* _WHAT NEEDS TO BE DONE_
Print every record exactly as it appears. Leave the pictures out.

[Collected data]
:::::

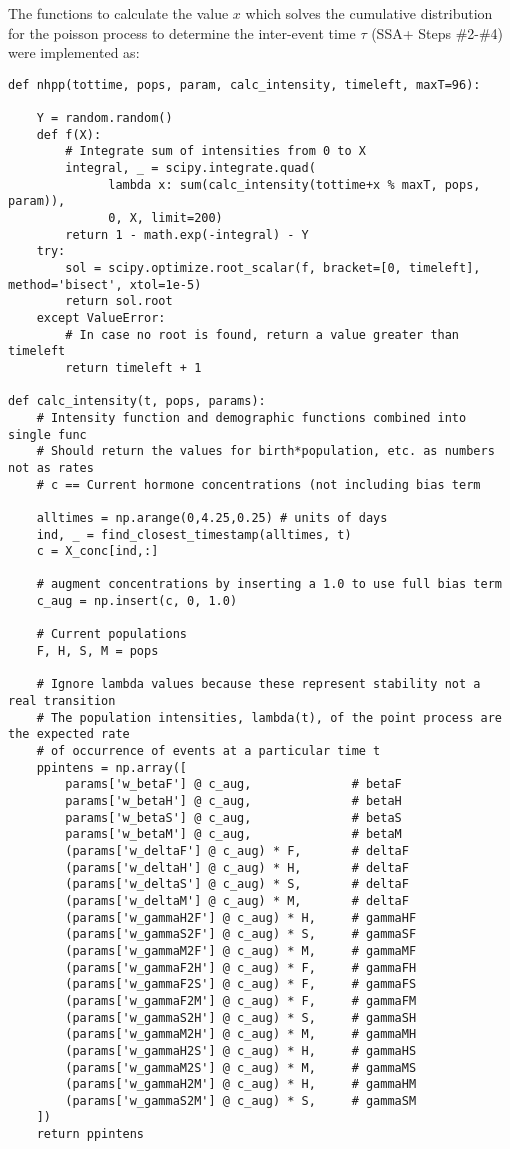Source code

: \documentclass[11pt]{article}
\begin{document}
The functions to calculate the value $x$ which solves the cumulative distribution for the poisson process to determine the inter-event time $\tau$ (SSA+ Steps \#2-\#4) were implemented as:
\begin{Verbatim}[frame=single]
def nhpp(tottime, pops, param, calc_intensity, timeleft, maxT=96):

    Y = random.random()
    def f(X):
        # Integrate sum of intensities from 0 to X
        integral, _ = scipy.integrate.quad(
              lambda x: sum(calc_intensity(tottime+x % maxT, pops, param)),
              0, X, limit=200)
        return 1 - math.exp(-integral) - Y
    try:
        sol = scipy.optimize.root_scalar(f, bracket=[0, timeleft], method='bisect', xtol=1e-5)
        return sol.root
    except ValueError:
        # In case no root is found, return a value greater than timeleft
        return timeleft + 1
        
def calc_intensity(t, pops, params):
    # Intensity function and demographic functions combined into single func
    # Should return the values for birth*population, etc. as numbers not as rates
    # c == Current hormone concentrations (not including bias term

    alltimes = np.arange(0,4.25,0.25) # units of days
    ind, _ = find_closest_timestamp(alltimes, t)
    c = X_conc[ind,:]

    # augment concentrations by inserting a 1.0 to use full bias term
    c_aug = np.insert(c, 0, 1.0)

    # Current populations
    F, H, S, M = pops

    # Ignore lambda values because these represent stability not a real transition
    # The population intensities, lambda(t), of the point process are the expected rate
    # of occurrence of events at a particular time t
    ppintens = np.array([
        params['w_betaF'] @ c_aug,              # betaF
        params['w_betaH'] @ c_aug,              # betaH
        params['w_betaS'] @ c_aug,              # betaS
        params['w_betaM'] @ c_aug,              # betaM
        (params['w_deltaF'] @ c_aug) * F,       # deltaF
        (params['w_deltaH'] @ c_aug) * H,       # deltaF
        (params['w_deltaS'] @ c_aug) * S,       # deltaF
        (params['w_deltaM'] @ c_aug) * M,       # deltaF
        (params['w_gammaH2F'] @ c_aug) * H,     # gammaHF
        (params['w_gammaS2F'] @ c_aug) * S,     # gammaSF
        (params['w_gammaM2F'] @ c_aug) * M,     # gammaMF
        (params['w_gammaF2H'] @ c_aug) * F,     # gammaFH
        (params['w_gammaF2S'] @ c_aug) * F,     # gammaFS
        (params['w_gammaF2M'] @ c_aug) * F,     # gammaFM
        (params['w_gammaS2H'] @ c_aug) * S,     # gammaSH
        (params['w_gammaM2H'] @ c_aug) * M,     # gammaMH
        (params['w_gammaH2S'] @ c_aug) * H,     # gammaHS
        (params['w_gammaM2S'] @ c_aug) * M,     # gammaMS
        (params['w_gammaH2M'] @ c_aug) * H,     # gammaHM
        (params['w_gammaS2M'] @ c_aug) * S,     # gammaSM
    ])
    return ppintens
\end{Verbatim}
\end{document}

:::::

* _YOUR RESPONSE_
Source code

: \documentclass[11pt]{article}
\begin{document}
The functions to calculate the value $x$ which solves the cumulative distribution for the poisson process to determine the inter-event time $\tau$ (SSA+ Steps \#2-\#4) were implemented as:
\begin{Verbatim}[frame=single]
def nhpp(tottime, pops, param, calc_intensity, timeleft, maxT=96):

    Y = random.random()
    def f(X):
        # Integrate sum of intensities from 0 to X
        integral, _ = scipy.integrate.quad(
              lambda x: sum(calc_intensity(tottime+x % maxT, pops, param)),
              0, X, limit=200)
        return 1 - math.exp(-integral) - Y
    try:
        sol = scipy.optimize.root_scalar(f, bracket=[0, timeleft], method='bisect', xtol=1e-5)
        return sol.root
    except ValueError:
        # In case no root is found, return a value greater than timeleft
        return timeleft + 1
        
def calc_intensity(t, pops, params):
    # Intensity function and demographic functions combined into single func
    # Should return the values for birth*population, etc. as numbers not as rates
    # c == Current hormone concentrations (not including bias term

    alltimes = np.arange(0,4.25,0.25) # units of days
    ind, _ = find_closest_timestamp(alltimes, t)
    c = X_conc[ind,:]

    # augment concentrations by inserting a 1.0 to use full bias term
    c_aug = np.insert(c, 0, 1.0)

    # Current populations
    F, H, S, M = pops

    # Ignore lambda values because these represent stability not a real transition
    # The population intensities, lambda(t), of the point process are the expected rate
    # of occurrence of events at a particular time t
    ppintens = np.array([
        params['w_betaF'] @ c_aug,              # betaF
        params['w_betaH'] @ c_aug,              # betaH
        params['w_betaS'] @ c_aug,              # betaS
        params['w_betaM'] @ c_aug,              # betaM
        (params['w_deltaF'] @ c_aug) * F,       # deltaF
        (params['w_deltaH'] @ c_aug) * H,       # deltaF
        (params['w_deltaS'] @ c_aug) * S,       # deltaF
        (params['w_deltaM'] @ c_aug) * M,       # deltaF
        (params['w_gammaH2F'] @ c_aug) * H,     # gammaHF
        (params['w_gammaS2F'] @ c_aug) * S,     # gammaSF
        (params['w_gammaM2F'] @ c_aug) * M,     # gammaMF
        (params['w_gammaF2H'] @ c_aug) * F,     # gammaFH
        (params['w_gammaF2S'] @ c_aug) * F,     # gammaFS
        (params['w_gammaF2M'] @ c_aug) * F,     # gammaFM
        (params['w_gammaS2H'] @ c_aug) * S,     # gammaSH
        (params['w_gammaM2H'] @ c_aug) * M,     # gammaMH
        (params['w_gammaH2S'] @ c_aug) * H,     # gammaHS
        (params['w_gammaM2S'] @ c_aug) * M,     # gammaMS
        (params['w_gammaH2M'] @ c_aug) * H,     # gammaHM
        (params['w_gammaS2M'] @ c_aug) * S,     # gammaSM
    ])
    return ppintens
\end{Verbatim}
\end{document}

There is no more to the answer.